HoloLens comes to NYC
Microsoft Store offers peek,
I’m under attack. Robotic aliens are suspended in midair all around me, shooting laser-type weapons. I fire back. But these determined creatures even hide inside walls, though I can spot them using X-ray vision.
I was indeed playing a game. But what makes this scene remarkable, and really cool, is that the battleground is an actual physical space inside a room at Microsoft’s flagship Fifth Avenue store in New York City.
I’m being treated to a demonstration of Microsoft HoloLens, the Windows 10-based holographic computing system that I first got an early glimpse of last January. I was blown away then. And I’m still wowed by HoloLens, a mixed-reality — some would say augmented-reality — experience that reminds you of virtual reality but is, in reality, quite different. In VR, you are fully immersed in a virtual world; in HoloLens the digital world blends with your actual physical surroundings.
Starting today, Microsoft is dedicating space at the Fifth Avenue store to showcase the technology to developers, who will get to experience HoloLens firsthand, just as I did. There’s already a lengthy waiting list. Microsoft hopes those developers will build a rich app ecosystem around HoloLens.
The company is coming off a successful 11-city roadshow where it gave in-person demos. The New York developer showcase is the first of its kind in a company store.
Microsoft previously announced that a HoloLens Development Edition will ship during the first quarter of 2016. The company has struck partnerships with the likes of Volvo and Autodesk. But Microsoft remains mum on when consumers will be able to buy a system, much less what HoloLens will cost. If I had to venture a guess, I’d bet on see- ing HoloLens by the 2016 holiday season.
What I can report is that HoloLens is progressing quite nicely. When I first tried it on the Microsoft campus nearly a year ago, I strapped a primitive prototype over my eyes. The headgear was connected to a box hanging around my neck that apparently contained all the computing power required to make this bit of gee-wizardry possible.
In one of the demos I experienced back then, a woman appeared in a window laid in space over the real physical objects of a room and by effectively reaching out into my world to draw arrows and diagrams, helped me install a light switch.
This time around, the headgear was untethered, and at least for the little bit of time I wore it reasonably comfortably.
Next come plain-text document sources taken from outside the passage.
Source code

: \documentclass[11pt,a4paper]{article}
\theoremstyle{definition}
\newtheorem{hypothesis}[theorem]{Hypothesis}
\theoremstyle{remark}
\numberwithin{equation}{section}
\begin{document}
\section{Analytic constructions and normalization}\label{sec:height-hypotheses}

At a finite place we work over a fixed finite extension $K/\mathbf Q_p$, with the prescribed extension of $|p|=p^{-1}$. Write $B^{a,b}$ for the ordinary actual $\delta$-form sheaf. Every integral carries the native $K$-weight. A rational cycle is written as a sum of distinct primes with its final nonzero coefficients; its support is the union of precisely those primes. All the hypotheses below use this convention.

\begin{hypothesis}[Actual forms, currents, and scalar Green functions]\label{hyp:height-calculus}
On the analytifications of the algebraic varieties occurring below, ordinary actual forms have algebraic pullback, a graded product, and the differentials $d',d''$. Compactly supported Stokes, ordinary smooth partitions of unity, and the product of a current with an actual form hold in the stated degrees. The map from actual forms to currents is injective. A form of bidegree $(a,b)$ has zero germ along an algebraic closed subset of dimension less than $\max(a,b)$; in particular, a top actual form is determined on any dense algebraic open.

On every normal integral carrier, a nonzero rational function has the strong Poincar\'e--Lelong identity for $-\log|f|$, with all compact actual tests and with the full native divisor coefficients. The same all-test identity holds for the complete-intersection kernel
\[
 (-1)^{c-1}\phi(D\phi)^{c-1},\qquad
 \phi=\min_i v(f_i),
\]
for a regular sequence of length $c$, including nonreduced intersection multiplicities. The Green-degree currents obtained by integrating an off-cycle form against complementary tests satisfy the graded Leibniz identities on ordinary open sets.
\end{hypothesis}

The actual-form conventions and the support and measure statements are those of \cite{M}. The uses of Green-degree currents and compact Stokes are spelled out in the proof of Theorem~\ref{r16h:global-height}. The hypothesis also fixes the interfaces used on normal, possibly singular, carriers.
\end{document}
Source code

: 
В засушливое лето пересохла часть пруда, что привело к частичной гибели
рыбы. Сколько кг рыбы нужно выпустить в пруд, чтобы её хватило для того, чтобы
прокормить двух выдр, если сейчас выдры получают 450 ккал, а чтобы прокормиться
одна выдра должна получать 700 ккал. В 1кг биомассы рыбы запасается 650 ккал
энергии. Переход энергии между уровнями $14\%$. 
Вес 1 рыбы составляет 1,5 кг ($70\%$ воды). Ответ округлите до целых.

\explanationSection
Before I could even put it on, a Microsoft employee used a pupilometer to measure the distance between my pupils; whenever a final HoloLens version is released to consumers, such pupil measuring capabilities will be built in. I’m told you can wear HoloLens over eyeglasses.
Once slipping HoloLens on my head, I rolled an adjustment wheel on the back to ensure a snug fit. Audio was piped through headphones.
There are three ways to interact with the virtual objects and characters that share your physical surroundings. You can gaze at the subject you want to select. You can use your voice (say “select” to select). Or you can use an “air tap” in which you which you raise your hand with a fist about foot in front of you and tap down and then back up with a single finger, a gesture that performs the functions of a mouse click.
You can view holographic objects from various angles and dis- tances, just like physical objects, but they do not offer any resistance if you come in direct contact. They don’t have any mass. Through the HoloLens technology, the room you’re in is spatially mapped out.
In one of my demos, I was able to scale a three-dimensional hologram against the real world, an aquatic scene. You can resize and copy objects, and spray paint it and change colors, using tools from a holographic toolbox. Moreover, you can transform your finished holographic work into files that you can use to print very real physical representations of what you just designed on 3D printers. You have effectively created 3D in 3D.
Microsoft also demonstrated how HoloLens might be employed to tell a story or to teach, sell, or pitch an idea. For example, a hologram of a make-believe but genuine-looking luxury watch was suspended in front of me. I could walk around it, closely examine its components, and read descriptors of various features. When I placed my ear near it, I could hear ticking.
But on this day, I had the most fun combatting those aliens in the Project X-Ray game, so codenamed because of that x-ray feature that let me see through the actual walls of the room—at least they appeared to be the actual walls.
Indeed, the most promising reality is that you’re in for a treat.